TASK BRIEF:
A single number is the answer here: the count of lines in the data below that include the word "expectation".

EXTRACTED INFORMATION:
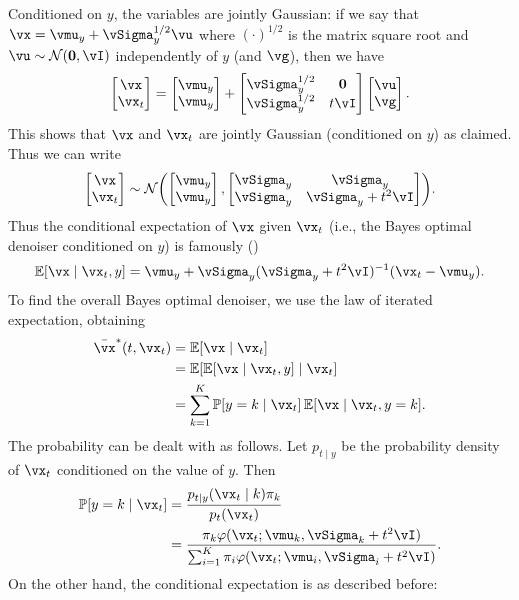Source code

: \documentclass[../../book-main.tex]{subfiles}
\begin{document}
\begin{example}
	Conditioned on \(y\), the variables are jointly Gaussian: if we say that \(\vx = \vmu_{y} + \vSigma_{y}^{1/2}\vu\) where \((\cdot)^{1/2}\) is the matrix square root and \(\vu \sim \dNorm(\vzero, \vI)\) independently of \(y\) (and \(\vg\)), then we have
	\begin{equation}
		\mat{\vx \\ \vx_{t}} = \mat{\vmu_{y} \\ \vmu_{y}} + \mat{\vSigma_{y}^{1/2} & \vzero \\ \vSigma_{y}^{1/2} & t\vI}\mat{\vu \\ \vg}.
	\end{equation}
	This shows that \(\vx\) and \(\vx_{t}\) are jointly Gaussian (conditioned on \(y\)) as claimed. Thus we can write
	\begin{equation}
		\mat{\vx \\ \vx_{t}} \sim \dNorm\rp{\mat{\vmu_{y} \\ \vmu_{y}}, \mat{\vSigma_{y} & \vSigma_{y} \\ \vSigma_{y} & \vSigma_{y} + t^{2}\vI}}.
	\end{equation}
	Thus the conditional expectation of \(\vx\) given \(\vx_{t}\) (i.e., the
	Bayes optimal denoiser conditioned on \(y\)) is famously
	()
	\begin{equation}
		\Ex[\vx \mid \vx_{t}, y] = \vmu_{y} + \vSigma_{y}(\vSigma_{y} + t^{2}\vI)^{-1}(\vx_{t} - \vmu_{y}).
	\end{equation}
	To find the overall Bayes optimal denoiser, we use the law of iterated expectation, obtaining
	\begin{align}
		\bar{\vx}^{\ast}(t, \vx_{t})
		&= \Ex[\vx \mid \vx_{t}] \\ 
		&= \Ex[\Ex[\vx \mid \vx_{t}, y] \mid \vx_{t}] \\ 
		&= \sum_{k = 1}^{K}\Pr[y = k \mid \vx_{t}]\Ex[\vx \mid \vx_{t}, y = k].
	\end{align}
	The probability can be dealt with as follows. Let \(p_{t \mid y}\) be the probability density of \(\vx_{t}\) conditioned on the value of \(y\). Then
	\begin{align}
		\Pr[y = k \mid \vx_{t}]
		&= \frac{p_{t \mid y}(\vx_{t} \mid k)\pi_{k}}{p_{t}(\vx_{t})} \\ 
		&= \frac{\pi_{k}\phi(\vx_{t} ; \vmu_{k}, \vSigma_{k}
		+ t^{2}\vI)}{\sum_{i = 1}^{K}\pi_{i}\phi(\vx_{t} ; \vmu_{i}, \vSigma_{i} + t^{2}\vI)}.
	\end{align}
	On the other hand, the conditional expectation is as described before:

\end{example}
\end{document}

SOLUTION FOR THIS TASK:
3